• Data provided:

-=-=-

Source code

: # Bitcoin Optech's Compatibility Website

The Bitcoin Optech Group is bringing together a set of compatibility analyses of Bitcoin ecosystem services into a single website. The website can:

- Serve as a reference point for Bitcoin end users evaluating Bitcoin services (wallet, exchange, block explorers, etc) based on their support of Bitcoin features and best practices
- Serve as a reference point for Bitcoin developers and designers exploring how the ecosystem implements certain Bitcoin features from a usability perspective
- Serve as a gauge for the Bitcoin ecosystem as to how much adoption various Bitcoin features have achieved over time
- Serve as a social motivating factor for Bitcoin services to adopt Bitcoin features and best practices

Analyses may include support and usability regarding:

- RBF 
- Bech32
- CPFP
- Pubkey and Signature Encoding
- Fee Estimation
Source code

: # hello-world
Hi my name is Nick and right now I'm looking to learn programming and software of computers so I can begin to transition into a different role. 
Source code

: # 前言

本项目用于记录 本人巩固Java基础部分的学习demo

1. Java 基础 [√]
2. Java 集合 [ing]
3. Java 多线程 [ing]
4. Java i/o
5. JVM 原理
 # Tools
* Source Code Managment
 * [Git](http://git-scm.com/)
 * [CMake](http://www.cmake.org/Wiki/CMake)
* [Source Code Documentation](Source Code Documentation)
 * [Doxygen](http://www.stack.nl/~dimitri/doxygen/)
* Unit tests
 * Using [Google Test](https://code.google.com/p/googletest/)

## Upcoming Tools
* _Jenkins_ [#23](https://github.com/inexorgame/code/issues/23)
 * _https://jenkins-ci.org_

-=-=-

Beginning with the line that has "Optech's Compatibility Website" and ending with the line that has "- Serve as a gauge", set down the lines above exactly and include no others.

• Answer for the task:
: # Bitcoin Optech's Compatibility Website

The Bitcoin Optech Group is bringing together a set of compatibility analyses of Bitcoin ecosystem services into a single website. The website can:

- Serve as a reference point for Bitcoin end users evaluating Bitcoin services (wallet, exchange, block explorers, etc) based on their support of Bitcoin features and best practices
- Serve as a reference point for Bitcoin developers and designers exploring how the ecosystem implements certain Bitcoin features from a usability perspective
- Serve as a gauge for the Bitcoin ecosystem as to how much adoption various Bitcoin features have achieved over time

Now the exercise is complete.